My 8-year-old daughter Zoe is a list maker. She comes by this habit naturally. I don’t think a day goes by that I don’t enumerate or bullet point something on a scrap of paper. I have three different notebooks in case I’m out and about and need to make a list – one for groceries and meal plans, one for blog ideas, and one for any non-blog-or-food-related lists. That might seem a bit excessive, but you can’t mix the lists. How would you know where to find which list if they were all mixed up in the same notebook?
Zoe has a notebook, too. Here’s her list for today:
1. Get ready for the day.
2. Drop off Amelia.
3. Play with Hally (her doll).
5. Practice piano.
6. Write a book.
7. Write a song.
8. Make a hard cover for the book.
9. Dance party.
10. Play more with Hally
11. Rubber band loom.
1. Go the the beach.
She even made little boxes next to each of them so she can check each item off. Isn’t that sweet?
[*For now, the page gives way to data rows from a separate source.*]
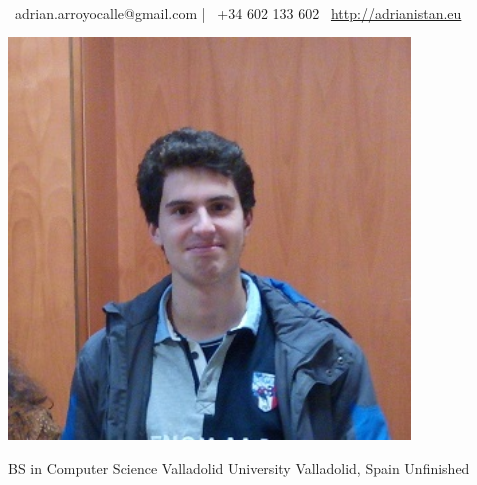 \documentclass[]{awesome-cv}
\begin{document}
\begin{minipage}[b]{0.66666\textwidth}
\begin{center}
	  \\
	\vspace{2mm}
	{\faEnvelope\ adrian.arroyocalle@gmail.com} | {\faMobile\ +34 602 133 602}  {\faLink\ \url{http://adrianistan.eu}}
\end{center}
\end{minipage}
\begin{minipage}[b]{0.33333\textwidth}
	\includegraphics[width=0.8\textwidth]{stallman.jpg}
\end{minipage}

\begin{cventries}
	\cventry
	{BS in Computer Science}
	{Valladolid University}
	{Valladolid, Spain}
	{Unfinished}
	{}
\end{cventries}
\end{document}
Here is my list for the day:
1. Get ready for the day. Spend 15 minutes gently poking at my children, kissing their cheeks and telling them to “rise and shine” in a sing-songy voice like I’m Mary Poppins. They ignore me and don’t get up. I finally break down and holler at them to get their rears out of bed or they won’t have time to eat breakfast and then child services will come and take them away because I’m a negligent mother. They start to cry and complain that I’m “always” yelling at them.
2. Shuffle both children into the car to drop my oldest daughter off at camp. Deal with morning traffic while Zoe sits in the backseat happily singing along to the radio and thinking about all the fun stuff on her to-do list.
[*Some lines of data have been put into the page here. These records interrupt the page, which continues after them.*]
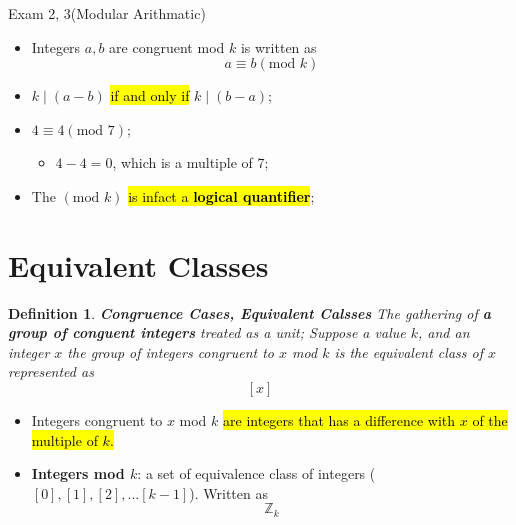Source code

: \documentclass{note}
\newtheorem{definition}{Definition}
\begin{document}
\begin{note}{Exam 2, 3(Modular Arithmatic)}
        \begin{itemize}
            \item Integers $ a, b $ are congruent mod $ k $ is written as 
            \begin{displaymath}
                a \equiv b \left(\text{mod } k\right)
            \end{displaymath}

            \item $ k \mid \left( a - b \right) $ \hl{if and only if} $ k \mid \left( b - a \right) $;
            \item $ 4 \equiv 4 \left(\text{mod } 7 \right) $;
            \begin{itemize}
                \item $ 4 - 4 = 0 $, which is a multiple of $ 7 $;
            \end{itemize}

            \item The $ \left(\text{mod } k\right) $ \hl{is infact a \textbf{logical quantifier}};
        \end{itemize}

        \section{Equivalent Classes}
        \begin{definition}
            \textbf{Congruence Cases, Equivalent Calsses} \textit{The gathering of \textbf{a group of conguent integers} treated
            as a unit}; Suppose a value $ k $, and an integer $ x $ the group of integers congruent to $ x $ mod $ k $ is 
            the equivalent class of $ x $ represented as 
            \begin{equation}
                \left[ x \right]
            \end{equation}
        \end{definition}

        \begin{itemize}
            \item Integers congruent to $ x $ mod $ k $ \hl{are integers that has a difference with $ x $ of the multiple of $ k $.}
            \item \textbf{Integers mod $ k $}: a set of equivalence class of integers ($ [0], [1], [2], ... [k - 1] $). Written as 
            \begin{equation}
                \mathbb{Z}_{k}
            \end{equation}
        \end{itemize}


\end{note}
\end{document}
5. Take Zoe to swim lessons where she gets to frolick around in the water and I get to sit in awkward silence with the rest of the parents.
6. Tell Zoe to pick up her crayons.
7. Coerce Zoe into practicing the piano.
8. Stare blankly at my computer trying to come up with a single blog post. Consider stealing Zoe’s book idea about Billy the Dinosaur. Scrap that idea. It’s wrong to steal from children.
9. Google “singing lessons” for my budding songwriter who also happens to be tone deaf.
10. Add “tape” to my Target list since Zoe has used up the last roll making a hard cover for completed book. Then stare forelornly at my empty notebook entitled “book ideas.”
11. Curse myself for buying Zoe “Now That’s What I Call Music 51!” and pray she doesn’t break her bed while jumping on it during her dance party.
12. Spend 20 minutes picking up stray rubber bands before getting the vacuum and just sucking the damn things up.
Zoe’s list sounds like a lot more fun, but I think maybe we should throw out both lists and just go the beach.